## Exercise description
Scan the lines below for "UnnegotiatedStateIn" and copy the matches.

(Source texts of formatted documents)
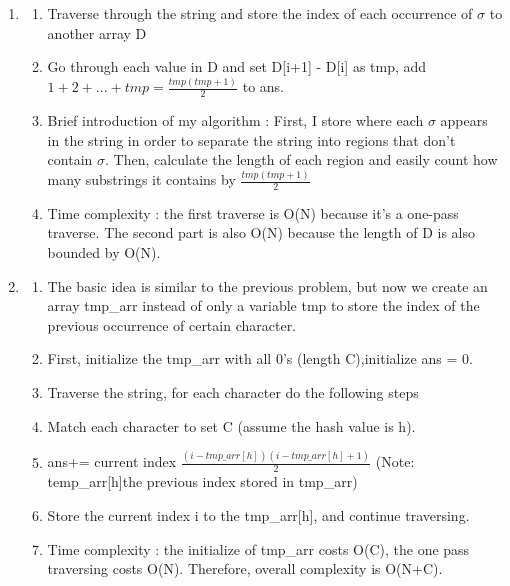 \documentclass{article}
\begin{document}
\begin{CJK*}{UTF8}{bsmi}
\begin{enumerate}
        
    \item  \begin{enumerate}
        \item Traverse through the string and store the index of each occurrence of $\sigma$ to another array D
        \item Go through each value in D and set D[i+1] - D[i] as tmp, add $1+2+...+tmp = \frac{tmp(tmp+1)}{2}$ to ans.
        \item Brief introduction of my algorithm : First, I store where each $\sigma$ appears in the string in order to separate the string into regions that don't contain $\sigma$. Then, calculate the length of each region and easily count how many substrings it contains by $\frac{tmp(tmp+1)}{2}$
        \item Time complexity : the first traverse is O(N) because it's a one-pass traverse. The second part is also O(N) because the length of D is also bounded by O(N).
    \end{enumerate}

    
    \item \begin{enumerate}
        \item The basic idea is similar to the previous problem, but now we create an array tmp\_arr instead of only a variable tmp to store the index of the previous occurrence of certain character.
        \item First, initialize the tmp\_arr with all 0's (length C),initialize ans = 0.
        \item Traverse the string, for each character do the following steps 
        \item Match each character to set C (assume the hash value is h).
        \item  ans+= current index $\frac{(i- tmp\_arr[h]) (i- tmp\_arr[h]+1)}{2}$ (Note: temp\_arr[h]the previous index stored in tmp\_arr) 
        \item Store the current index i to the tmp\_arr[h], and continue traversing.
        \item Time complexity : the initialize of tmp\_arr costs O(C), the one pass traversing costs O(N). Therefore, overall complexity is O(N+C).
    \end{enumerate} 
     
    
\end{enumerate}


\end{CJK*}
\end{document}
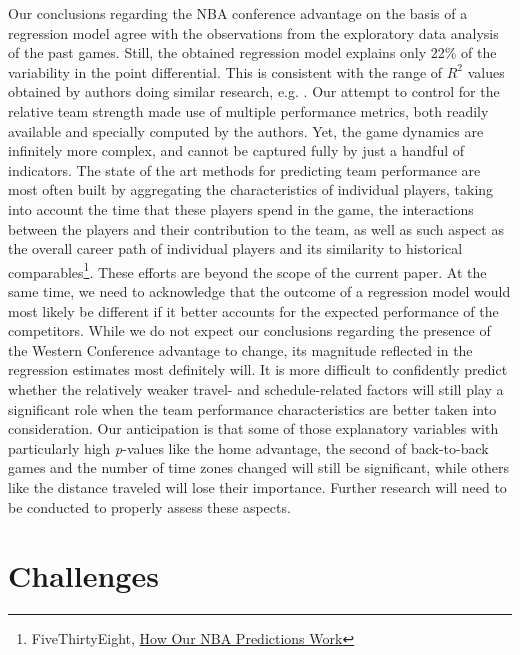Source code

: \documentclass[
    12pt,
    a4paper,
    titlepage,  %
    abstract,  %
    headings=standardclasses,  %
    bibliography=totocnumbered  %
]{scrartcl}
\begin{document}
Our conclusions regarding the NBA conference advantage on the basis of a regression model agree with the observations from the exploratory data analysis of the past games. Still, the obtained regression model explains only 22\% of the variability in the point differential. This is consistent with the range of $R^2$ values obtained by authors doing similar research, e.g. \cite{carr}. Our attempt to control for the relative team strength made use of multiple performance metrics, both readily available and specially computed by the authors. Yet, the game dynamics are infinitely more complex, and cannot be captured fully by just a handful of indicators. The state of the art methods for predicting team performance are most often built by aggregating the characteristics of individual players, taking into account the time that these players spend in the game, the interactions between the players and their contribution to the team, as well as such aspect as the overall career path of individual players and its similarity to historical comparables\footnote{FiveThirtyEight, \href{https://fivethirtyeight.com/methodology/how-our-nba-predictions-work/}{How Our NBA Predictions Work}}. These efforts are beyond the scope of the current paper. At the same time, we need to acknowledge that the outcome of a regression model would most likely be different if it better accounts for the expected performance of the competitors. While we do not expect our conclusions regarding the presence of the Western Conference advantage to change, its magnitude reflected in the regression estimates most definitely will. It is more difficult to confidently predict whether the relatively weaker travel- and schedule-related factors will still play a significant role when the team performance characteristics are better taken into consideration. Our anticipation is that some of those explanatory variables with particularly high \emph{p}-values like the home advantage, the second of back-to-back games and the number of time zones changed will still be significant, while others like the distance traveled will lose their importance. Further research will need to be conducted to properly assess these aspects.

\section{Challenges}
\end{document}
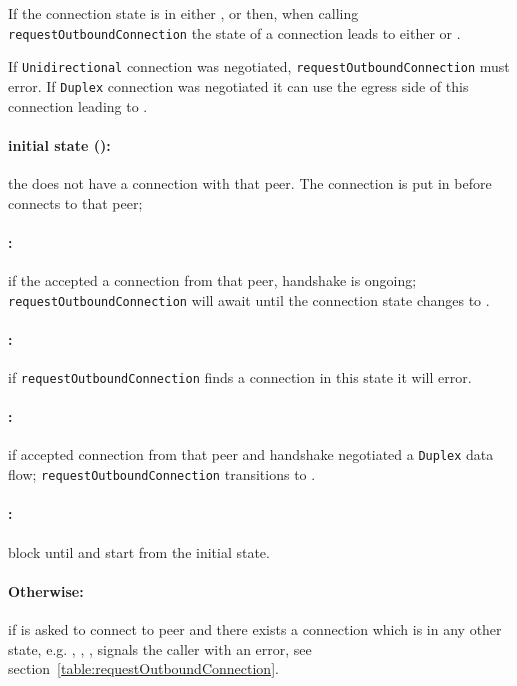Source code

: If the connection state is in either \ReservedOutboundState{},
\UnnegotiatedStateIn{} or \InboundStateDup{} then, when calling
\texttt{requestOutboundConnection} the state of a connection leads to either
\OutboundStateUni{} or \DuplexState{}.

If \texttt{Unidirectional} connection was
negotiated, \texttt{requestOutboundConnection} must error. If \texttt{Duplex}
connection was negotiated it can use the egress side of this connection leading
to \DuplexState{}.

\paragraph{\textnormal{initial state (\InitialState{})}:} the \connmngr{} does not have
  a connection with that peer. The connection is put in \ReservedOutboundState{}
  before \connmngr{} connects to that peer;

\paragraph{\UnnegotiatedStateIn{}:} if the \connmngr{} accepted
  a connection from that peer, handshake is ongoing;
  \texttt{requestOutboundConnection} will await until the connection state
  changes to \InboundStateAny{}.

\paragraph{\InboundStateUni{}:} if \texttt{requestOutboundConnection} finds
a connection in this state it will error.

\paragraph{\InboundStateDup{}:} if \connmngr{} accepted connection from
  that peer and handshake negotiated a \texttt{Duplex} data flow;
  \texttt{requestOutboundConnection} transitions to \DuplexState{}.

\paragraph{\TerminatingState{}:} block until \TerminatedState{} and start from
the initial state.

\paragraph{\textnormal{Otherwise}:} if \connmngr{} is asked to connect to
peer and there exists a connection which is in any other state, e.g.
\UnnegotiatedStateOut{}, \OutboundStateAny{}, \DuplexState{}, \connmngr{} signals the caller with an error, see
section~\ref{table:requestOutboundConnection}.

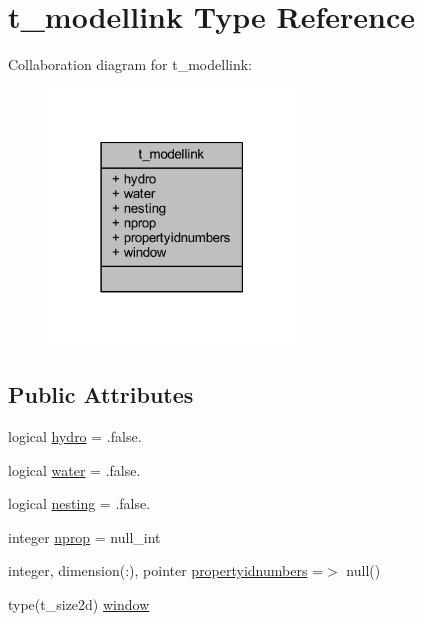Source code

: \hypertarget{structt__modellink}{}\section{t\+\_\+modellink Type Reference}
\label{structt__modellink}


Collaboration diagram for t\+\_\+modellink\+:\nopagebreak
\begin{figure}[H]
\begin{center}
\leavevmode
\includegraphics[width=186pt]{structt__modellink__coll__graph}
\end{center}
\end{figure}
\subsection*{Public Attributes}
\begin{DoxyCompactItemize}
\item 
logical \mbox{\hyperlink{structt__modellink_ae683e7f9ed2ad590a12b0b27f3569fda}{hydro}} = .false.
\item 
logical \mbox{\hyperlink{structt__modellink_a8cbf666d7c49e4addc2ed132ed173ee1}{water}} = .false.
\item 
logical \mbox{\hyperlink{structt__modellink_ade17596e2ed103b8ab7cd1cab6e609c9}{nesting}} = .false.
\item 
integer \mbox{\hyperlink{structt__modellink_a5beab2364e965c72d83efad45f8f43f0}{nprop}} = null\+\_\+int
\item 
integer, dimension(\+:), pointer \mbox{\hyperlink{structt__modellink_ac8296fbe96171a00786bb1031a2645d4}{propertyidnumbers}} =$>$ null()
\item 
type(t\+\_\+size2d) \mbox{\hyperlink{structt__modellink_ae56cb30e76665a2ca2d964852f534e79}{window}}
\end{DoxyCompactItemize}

## Written response
\UnnegotiatedStateIn{} or \InboundStateDup{} then, when calling
\paragraph{\UnnegotiatedStateIn{}:} if the \connmngr{} accepted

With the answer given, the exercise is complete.